Debian 11 to 12

Pre update check

Stretch check

Check if any sources still point to buster

cd /etc/apt
grep -nr buster .

If so, bring those up to bullseye and run updates first
https://redmine.palantetech.coop/projects/commons/wiki/Debian_10_to_11

Metapackage check

Check to make sure kernel metapackage is installed, not just specific kernel

dpkg -l "linux-image*" | grep ^ii | grep -i meta

should have results

If not, install metapackage
https://www.debian.org/releases/bookworm/amd64/release-notes/ch-upgrading.en.html#kernel-metapackage

Purged package check

List and purge removed packages with config files remaining
https://www.debian.org/releases/bookworm/amd64/release-notes/ch-upgrading.en.html#purge-removed-packages

aptitude search '~c'
aptitude purge '~c'

Hold check

These commands should have no results

aptitude search "~ahold" 
dpkg --get-selections | grep 'hold$'

Update sources list

Check which sources exist that point to bullseye

cd /etc/apt
grep -nr bullseye .

Edit the main list, and any others that come up

vim /etc/apt/sources.list

replace bullseye with bookworm

:%s/bullseye/bookworm/g

replace bullseye/updates with bookworm-security (this is already done, don't need to change this)

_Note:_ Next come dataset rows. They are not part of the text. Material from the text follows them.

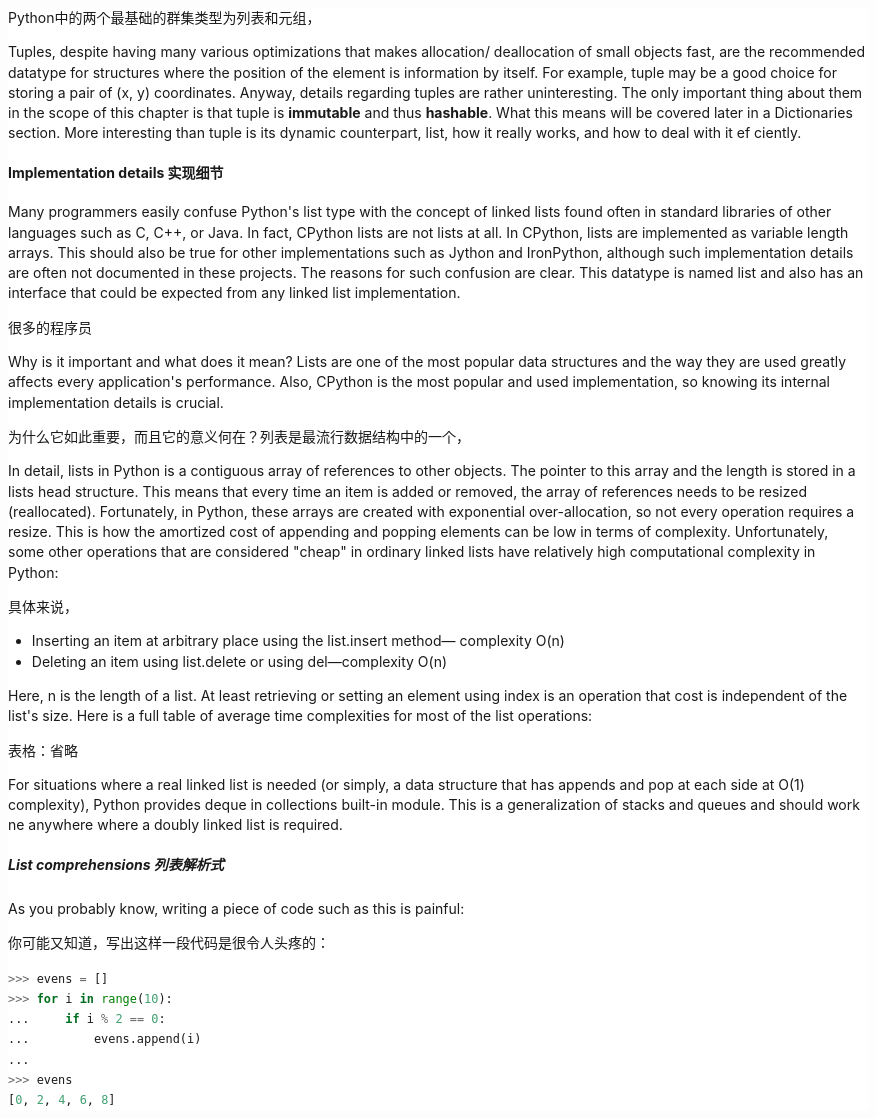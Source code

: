 Python中的两个最基础的群集类型为列表和元组，

Tuples, despite having many various optimizations that makes allocation/ deallocation of small objects fast, are the recommended datatype for structures where the position of the element is information by itself. For example, tuple may be a good choice for storing a pair of (x, y) coordinates. Anyway, details regarding tuples are rather uninteresting. The only important thing about them in the scope of this chapter is that tuple is **immutable** and thus **hashable**. What this means will be covered later in a Dictionaries section. More interesting than tuple is its dynamic counterpart, list, how it really works, and how to deal with it ef ciently.  

#### Implementation details 实现细节
Many programmers easily confuse Python's list type with the concept of linked lists found often in standard libraries of other languages such as C, C++, or Java. In fact, CPython lists are not lists at all. In CPython, lists are implemented as variable length arrays. This should also be true for other implementations such as Jython and IronPython, although such implementation details are often not documented in these projects. The reasons for such confusion are clear. This datatype is named list and also has an interface that could be expected from any linked list implementation.  

很多的程序员

Why is it important and what does it mean? Lists are one of the most popular data structures and the way they are used greatly affects every application's performance. Also, CPython is the most popular and used implementation, so knowing its internal implementation details is crucial.  

为什么它如此重要，而且它的意义何在？列表是最流行数据结构中的一个，

In detail, lists in Python is a contiguous array of references to other objects. The pointer to this array and the length is stored in a lists head structure. This means that every time an item is added or removed, the array of references needs to be resized (reallocated). Fortunately, in Python, these arrays are created with exponential over-allocation, so not every operation requires a resize. This is how the amortized cost of appending and popping elements can be low in terms of complexity. Unfortunately, some other operations that are considered "cheap" in ordinary
linked lists have relatively high computational complexity in Python:  

具体来说，

- Inserting an item at arbitrary place using the list.insert method— complexity O(n)
- Deleting an item using list.delete or using del—complexity O(n)

Here, n is the length of a list. At least retrieving or setting an element using index is an operation that cost is independent of the list's size. Here is a full table of average time complexities for most of the list operations:  

表格：省略  

For situations where a real linked list is needed (or simply, a data structure that has appends and pop at each side at O(1) complexity), Python provides deque in collections built-in module. This is a generalization of stacks and queues and should work  ne anywhere where a doubly linked list is required.  

##### List comprehensions 列表解析式
As you probably know, writing a piece of code such as this is painful:  

你可能又知道，写出这样一段代码是很令人头疼的：  

```python
>>> evens = []
>>> for i in range(10):
...     if i % 2 == 0:
...         evens.append(i)
...
>>> evens
[0, 2, 4, 6, 8]
```
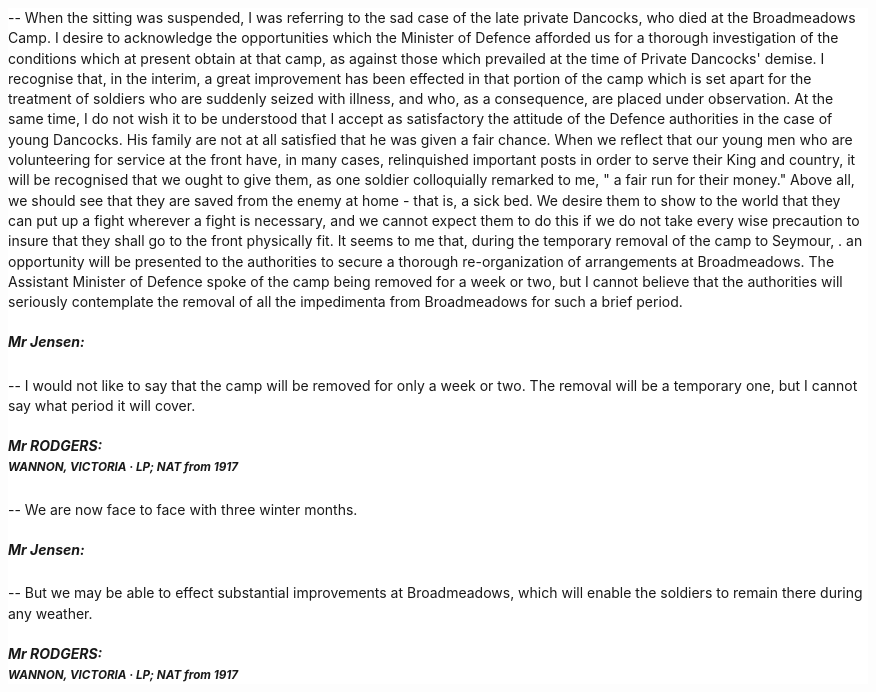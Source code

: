 -- When the sitting was suspended, I was referring to the sad case of the late private Dancocks, who died at the Broadmeadows Camp. I desire to acknowledge the opportunities which the Minister of Defence afforded us for a thorough investigation of the conditions which at present obtain at that camp, as against those which prevailed at the time of Private Dancocks' demise. I recognise that, in the interim, a great improvement has been effected in that portion of the camp which is set apart for the treatment of soldiers who are suddenly seized with illness, and who, as a consequence, are placed under observation. At the same time, I do not wish it to be understood that I accept as satisfactory the attitude of the Defence authorities in the case of young Dancocks.  His  family are not at all satisfied that he was given a fair chance. When we reflect that our young men who are volunteering for service at the front have, in many cases, relinquished important posts in order to serve their King and country, it will be recognised that we ought to give them, as one soldier colloquially remarked to me, " a fair run for their money." Above all, we should see that they are saved from the enemy at home - that is, a sick bed. We desire them to show to the world that they can put up a fight wherever a fight is necessary, and we cannot expect them to do this if we do not take every wise precaution to insure that they shall go to the front physically fit. It seems to me that, during the temporary removal of the camp to Seymour, . an opportunity will be presented to the authorities to secure a thorough re-organization of arrangements at Broadmeadows. The Assistant Minister of Defence spoke of the camp being removed for a week or two, but I cannot believe that the authorities will seriously contemplate the removal of all the impedimenta from Broadmeadows for such a brief period. 

##### Mr Jensen:

-- I would not like to say that the camp will be removed for only a week or two. The removal will be a temporary one, but I cannot say what period it will cover. 

##### Mr RODGERS:<br><small class="text-muted">WANNON, VICTORIA &middot; LP; NAT from 1917</small>

-- We are now face to face with three winter months. 

##### Mr Jensen:

-- But we may be able to effect substantial improvements at Broadmeadows, which will enable the soldiers to remain there during any weather. 

##### Mr RODGERS:<br><small class="text-muted">WANNON, VICTORIA &middot; LP; NAT from 1917</small>


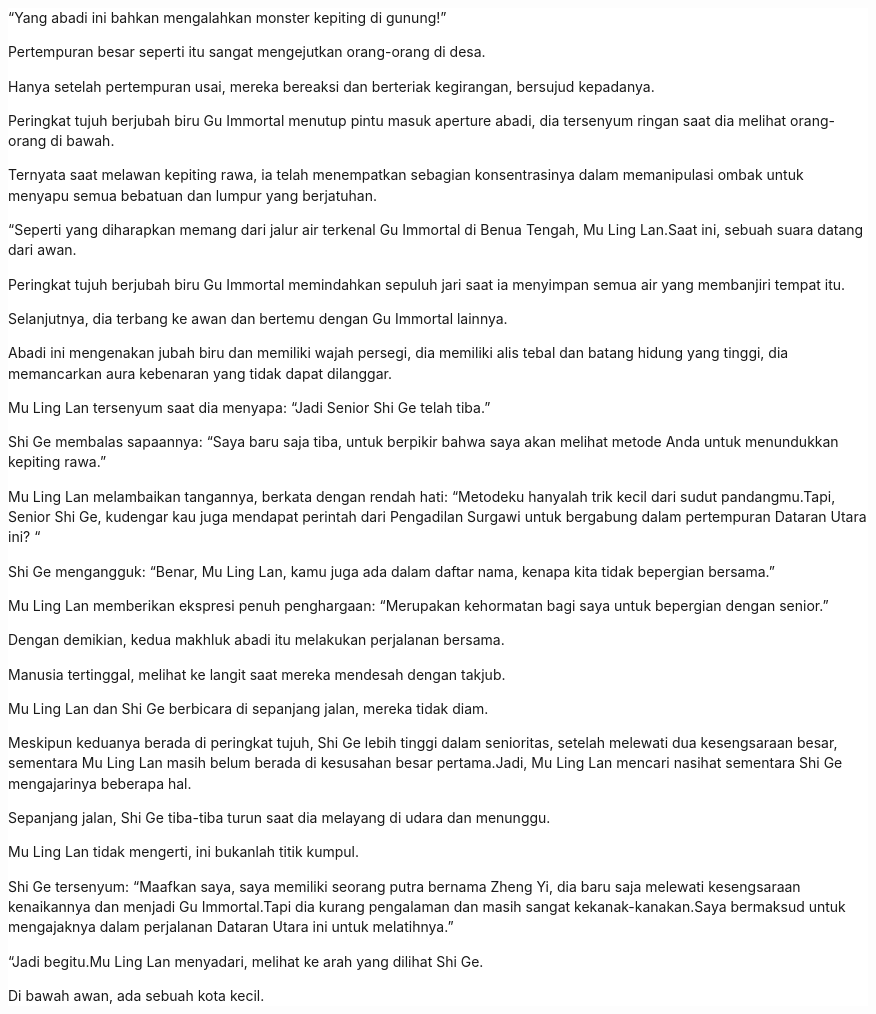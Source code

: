 “Yang abadi ini bahkan mengalahkan monster kepiting di gunung!”

Pertempuran besar seperti itu sangat mengejutkan orang-orang di desa.

Hanya setelah pertempuran usai, mereka bereaksi dan berteriak kegirangan, bersujud kepadanya.

Peringkat tujuh berjubah biru Gu Immortal menutup pintu masuk aperture abadi, dia tersenyum ringan saat dia melihat orang-orang di bawah.

Ternyata saat melawan kepiting rawa, ia telah menempatkan sebagian konsentrasinya dalam memanipulasi ombak untuk menyapu semua bebatuan dan lumpur yang berjatuhan.

“Seperti yang diharapkan memang dari jalur air terkenal Gu Immortal di Benua Tengah, Mu Ling Lan.Saat ini, sebuah suara datang dari awan.

Peringkat tujuh berjubah biru Gu Immortal memindahkan sepuluh jari saat ia menyimpan semua air yang membanjiri tempat itu.



Selanjutnya, dia terbang ke awan dan bertemu dengan Gu Immortal lainnya.

Abadi ini mengenakan jubah biru dan memiliki wajah persegi, dia memiliki alis tebal dan batang hidung yang tinggi, dia memancarkan aura kebenaran yang tidak dapat dilanggar.

Mu Ling Lan tersenyum saat dia menyapa: “Jadi Senior Shi Ge telah tiba.”

Shi Ge membalas sapaannya: “Saya baru saja tiba, untuk berpikir bahwa saya akan melihat metode Anda untuk menundukkan kepiting rawa.”

Mu Ling Lan melambaikan tangannya, berkata dengan rendah hati: “Metodeku hanyalah trik kecil dari sudut pandangmu.Tapi, Senior Shi Ge, kudengar kau juga mendapat perintah dari Pengadilan Surgawi untuk bergabung dalam pertempuran Dataran Utara ini? “

Shi Ge mengangguk: “Benar, Mu Ling Lan, kamu juga ada dalam daftar nama, kenapa kita tidak bepergian bersama.”

Mu Ling Lan memberikan ekspresi penuh penghargaan: “Merupakan kehormatan bagi saya untuk bepergian dengan senior.”

Dengan demikian, kedua makhluk abadi itu melakukan perjalanan bersama.

Manusia tertinggal, melihat ke langit saat mereka mendesah dengan takjub.

Mu Ling Lan dan Shi Ge berbicara di sepanjang jalan, mereka tidak diam.

Meskipun keduanya berada di peringkat tujuh, Shi Ge lebih tinggi dalam senioritas, setelah melewati dua kesengsaraan besar, sementara Mu Ling Lan masih belum berada di kesusahan besar pertama.Jadi, Mu Ling Lan mencari nasihat sementara Shi Ge mengajarinya beberapa hal.

Sepanjang jalan, Shi Ge tiba-tiba turun saat dia melayang di udara dan menunggu.

Mu Ling Lan tidak mengerti, ini bukanlah titik kumpul.

Shi Ge tersenyum: “Maafkan saya, saya memiliki seorang putra bernama Zheng Yi, dia baru saja melewati kesengsaraan kenaikannya dan menjadi Gu Immortal.Tapi dia kurang pengalaman dan masih sangat kekanak-kanakan.Saya bermaksud untuk mengajaknya dalam perjalanan Dataran Utara ini untuk melatihnya.”

“Jadi begitu.Mu Ling Lan menyadari, melihat ke arah yang dilihat Shi Ge.

Di bawah awan, ada sebuah kota kecil.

:%s/bookworm\/updates/bookworm-security/g

https://www.debian.org/releases/bookworm/amd64/release-notes/ch-information.en.html#security-archive

Upgrade the system

Update the sources

apt-get update

If you get a NO_PUBKEY error, see https://redmine.palantetech.coop/projects/commons/wiki/Debian_10_to_11#Common-problems

Check for Necessary Disk Space

apt-get -o APT::Get::Trivial-Only=true dist-upgrade

Minimal Upgrade

 apt-get upgrade
if it asks whether to change /etc/apt/trusted.gpg.d/debian-archive-jessie-security-automatic.gpg, say yes
other things it asks to change, say no, keep the existing file

Full Upgrade

apt-get dist-upgrade
Change configs during full upgrade?
package change configs
nrpe no
sudoers no
journald no
backupninja no
nginx yes but recheck after
redis yes but recheck after
sshd_config yes but recheck after
glibc yes
logrotate.d/apache2 yes

Upgrade MySQL databases (if MySQL/MariaDB installed)

mysql_upgrade

Check that things are up

if a web server, make sure websites are up
    if an infrastructure server, test and make sure all parts of the infrastructure are working properly
    if a PTC server check the recovery plan entry for that server to make sure everything has recovered


Check what packages were removed

    cat /var/log/apt/history.log | grep Remove

copy that into ongoing updates documentation for records
Make sure there was nothing important in there
If there were important packages in there
check aptitude to see if newer versions were already installed
check debian package search to search for what version is appropriate
https://packages.debian.org/

Common problems

NO_PUBKEY during update

W: GPG error: https://apt.postgresql.org/pub/repos/apt bullseye-pgdg InRelease: The following signatures couldn't be verified because the public key is not available: NO_PUBKEY 7FCC7D46ACCC4CF8

Add the key for the specified repository:

0 meat:/etc/apt# sudo gpg -a --export 7FCC7D46ACCC4CF8 | sudo apt-key add -

See https://askubuntu.com/questions/13065/how-do-i-fix-the-gpg-error-no-pubkey for more information

Backupninja changes

After update, backupninja likely needs to be patched
https://redmine.palantetech.coop/projects/pt/wiki/Icinga2#Patch-the-backupninja-binary

Borg backup jobs to May First need to have port = 2201 added to the destination section.